There are a number of criteria that can be used to determine how well your tests exercise your code. The most simple is statement coverage, which simply tells you whether you exercised the statements in your code. We will examine statement coverage along with some other coverage criteria a little later.

When working with code coverage, and when testing in general, it is wise to remember the following quote from Dijkstra, who said:

  Testing never proves the absence of faults, it only shows their presence.

Using code coverage is a way to try to cover more of the testing problem space so that we come closer to proving the absence of faults, or at least the absence of a certain class of faults.

In particular, code coverage is just one weapon in the software engineer's testing arsenal.


Where does code coverage fit into the testing process?

Black box testing

Black box testing considers the object being tested to be a black box, that is no knowledge of the internals of the object being tested should be known to the test.

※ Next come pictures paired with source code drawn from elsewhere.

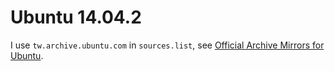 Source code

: Ubuntu 14.04.2
==============

I use `tw.archive.ubuntu.com` in `sources.list`, see [Official Archive Mirrors for Ubuntu](https://launchpad.net/ubuntu/+archivemirrors).
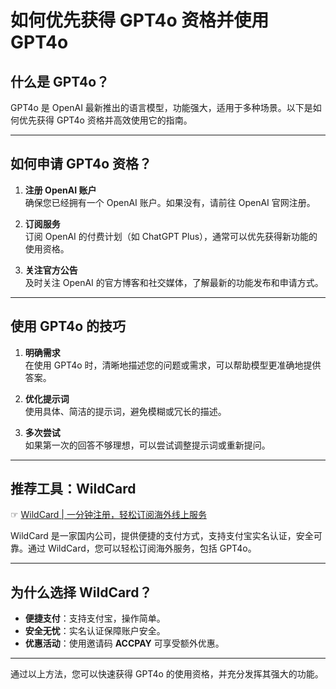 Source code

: # 如何优先获得 GPT4o 资格并使用 GPT4o

## 什么是 GPT4o？

GPT4o 是 OpenAI 最新推出的语言模型，功能强大，适用于多种场景。以下是如何优先获得 GPT4o 资格并高效使用它的指南。

---

## 如何申请 GPT4o 资格？

1. **注册 OpenAI 账户**  
   确保您已经拥有一个 OpenAI 账户。如果没有，请前往 OpenAI 官网注册。

2. **订阅服务**  
   订阅 OpenAI 的付费计划（如 ChatGPT Plus），通常可以优先获得新功能的使用资格。

3. **关注官方公告**  
   及时关注 OpenAI 的官方博客和社交媒体，了解最新的功能发布和申请方式。

---

## 使用 GPT4o 的技巧

1. **明确需求**  
   在使用 GPT4o 时，清晰地描述您的问题或需求，可以帮助模型更准确地提供答案。

2. **优化提示词**  
   使用具体、简洁的提示词，避免模糊或冗长的描述。

3. **多次尝试**  
   如果第一次的回答不够理想，可以尝试调整提示词或重新提问。

---

## 推荐工具：WildCard

☞ [WildCard | 一分钟注册，轻松订阅海外线上服务](https://bit.ly/bewildcard)

WildCard 是一家国内公司，提供便捷的支付方式，支持支付宝实名认证，安全可靠。通过 WildCard，您可以轻松订阅海外服务，包括 GPT4o。

---

## 为什么选择 WildCard？

- **便捷支付**：支持支付宝，操作简单。
- **安全无忧**：实名认证保障账户安全。
- **优惠活动**：使用邀请码 **ACCPAY** 可享受额外优惠。

---

通过以上方法，您可以快速获得 GPT4o 的使用资格，并充分发挥其强大的功能。
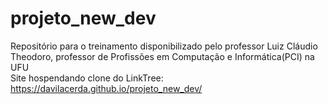 # projeto_new_dev
Repositório para o treinamento disponibilizado pelo professor Luiz Cláudio Theodoro, professor de  Profissões em Computação e Informática(PCI) na UFU
<br>
Site hospendando clone do LinkTree: https://davilacerda.github.io/projeto_new_dev/
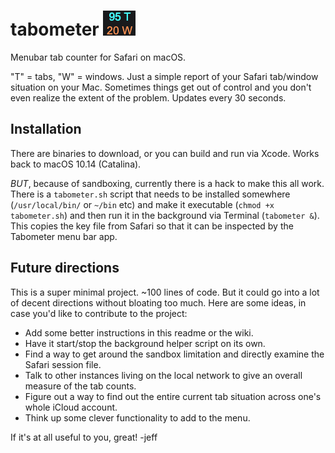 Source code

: # tabometer ![Tabometer Screenshot](https://github.com/hyperjeff/tabometer/blob/main/95-20.png)
Menubar tab counter for Safari on macOS.

"T" = tabs, "W" = windows. Just a simple report of your Safari tab/window situation on your Mac. Sometimes things get out of control and you don't even realize the extent of the problem. Updates every 30 seconds.

## Installation
There are binaries to download, or you can build and run via Xcode. Works back to macOS 10.14 (Catalina).

_BUT_, because of sandboxing, currently there is a hack to make this all work. There is a `tabometer.sh` script that needs to be installed somewhere (`/usr/local/bin/` or `~/bin` etc) and make it executable (`chmod +x tabometer.sh`) and then run it in the background via Terminal (`tabometer &`). This copies the key file from Safari so that it can be inspected by the Tabometer menu bar app.

## Future directions
This is a super minimal project. ~100 lines of code. But it could go into a lot of decent directions without bloating too much. Here are some ideas, in case you'd like to contribute to the project:

* Add some better instructions in this readme or the wiki.
* Have it start/stop the background helper script on its own.
* Find a way to get around the sandbox limitation and directly examine the Safari session file.
* Talk to other instances living on the local network to give an overall measure of the tab counts.
* Figure out a way to find out the entire current tab situation across one's whole iCloud account.
* Think up some clever functionality to add to the menu.

If it's at all useful to you, great!
-jeff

The test will simply use the interface provided by the object and will ensure that the outputs are as expected. Should the internals of the object change slightly, or even radically, the test should still pass provided that the interface remains constant.

White box testing

White box testing looks inside the object being tested and uses that knowledge as part of the testing process. So, for example, if it is known that a certain variable is designed to take values within a specific range, a test might check what happens when that variable is given values around its extremes.

Code coverage

Code coverage is a white box testing methodology, that is it requires knowledge of and access to the code itself rather than simply using the interface provided. Code coverage is probably most useful during the module testing phase, though it also has benefit during integration testing and probably at other times, depending on how and what you are testing.

Regression tests are usually black box tests and as such may be unsuitable for use with code coverage. But often, especially in the Perl world, module, integration, regression and any other tests you might perform all use the same test code, just at different times.

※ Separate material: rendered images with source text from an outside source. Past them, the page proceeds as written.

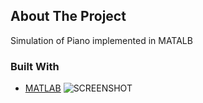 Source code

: <!-- ABOUT THE PROJECT -->
## About The Project

Simulation of Piano implemented in MATALB

### Built With
* [MATLAB](https://in.mathworks.com/products/matlab.html)
![SCREENSHOT](https://user-images.githubusercontent.com/23334099/151551001-59c2c22e-7e93-4422-ace9-8fcd4cc0877f.jpg)

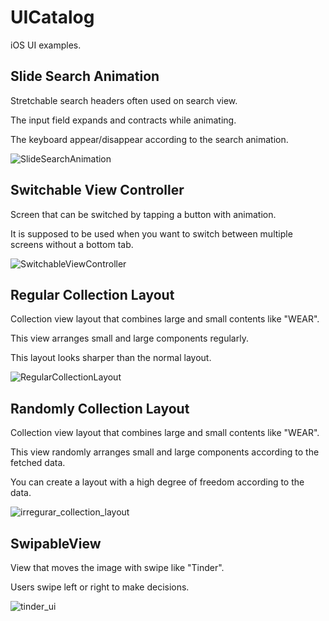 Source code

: # UICatalog
iOS UI examples.

## Slide Search Animation

Stretchable search headers often used on search view.

The input field expands and contracts while animating.

The keyboard appear/disappear according to the search animation.

![SlideSearchAnimation](https://user-images.githubusercontent.com/42941654/94633172-7bb44c00-0307-11eb-8870-28080fb76019.gif)

## Switchable View Controller

Screen that can be switched by tapping a button with animation.

It is supposed to be used when you want to switch between multiple screens without a bottom tab.

![SwitchableViewController](https://user-images.githubusercontent.com/42941654/102836125-e45d2180-443b-11eb-871f-92a3700f04d8.gif)

## Regular Collection Layout

Collection view layout that combines large and small contents like "WEAR".

This view arranges small and large components regularly.

This layout looks sharper than the normal layout.

![RegularCollectionLayout](https://user-images.githubusercontent.com/42941654/102836487-dbb91b00-443c-11eb-86c6-90b460e3a41d.gif)

## Randomly Collection Layout

Collection view layout that combines large and small contents like "WEAR".

This view randomly arranges small and large components according to the fetched data.

You can create a layout with a high degree of freedom according to the data.

![irregurar_collection_layout](https://user-images.githubusercontent.com/42941654/103721232-84a47000-5010-11eb-91cf-f634299273aa.gif)

## SwipableView

View that moves the image with swipe like "Tinder".

Users swipe left or right to make decisions.

![tinder_ui](https://user-images.githubusercontent.com/42941654/103721501-27f58500-5011-11eb-8a4c-946c68fbe9ba.gif)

How do people normally write tests?

The flippant answer to that question is ``they don't''. Unfortunately, that answer is the correct one in far too many cases. I'm not going to evangelise about the importance of writing tests; people who don't write tests have no use for code coverage and, in fact, are unable to use code coverage until they do write a test suite.

Sometimes people quickly write small tests to check the major functionality of their code. This is a sanity check and, whilst it has its place, it cannot replace a proper test suite.

``How's the project coming along?'' ``It's 99% done, I just need to test it.''

If tests are written after development is completed there is no way to gauge the quality of the code while it is in development. What happens if the tests show major implementation or design flaws? Or even minor ones? It is much better to have tests available to be run as the code is developed. Some people propose that tests should be written before the implementation. This has a lot of merit in certain situations. For the purposes of code coverage, it is often better to write a test while the code it is testing is being developed, or at least to write more tests at that time.

No matter how well you write your code, you will get a bug report sooner or later, even if it's only from yourself. That's a good time to write a test. You can use it to reproduce the bug, make sure you've fixed it and, when the test is added to the test suite, make sure it doesn't come back again.


Code coverage metrics

A number of different metrics are used determine how well exercised the code is. I'll describe some of the most common metrics here. Most of the metrics have slight variations and synonyms which can make things a little more confusing than they need to be. While I'm describing each metric I'll also show what class of errors it can be used to detect.

Statement coverage

Statement coverage is the most basic form of code coverage. A statement is covered if it is executed. Note that a statement does not necessarily correspond to a line of code. Multiple statements on a single line can confuse issues - the reporting if nothing else.

Where there are sequences of statements without branches it is not necessary to count the execution of every statement, just one will suffice, but people often like the count of every line to be reported anyway, especially in summary statistics.

This type of coverage is relatively weak in that even with 100% statement coverage there may still be serious problems in a program which could be discovered through the use of other metrics. Even so, the first time that statement coverage is used in any reasonably sized development effort it is very likely to show up some bugs.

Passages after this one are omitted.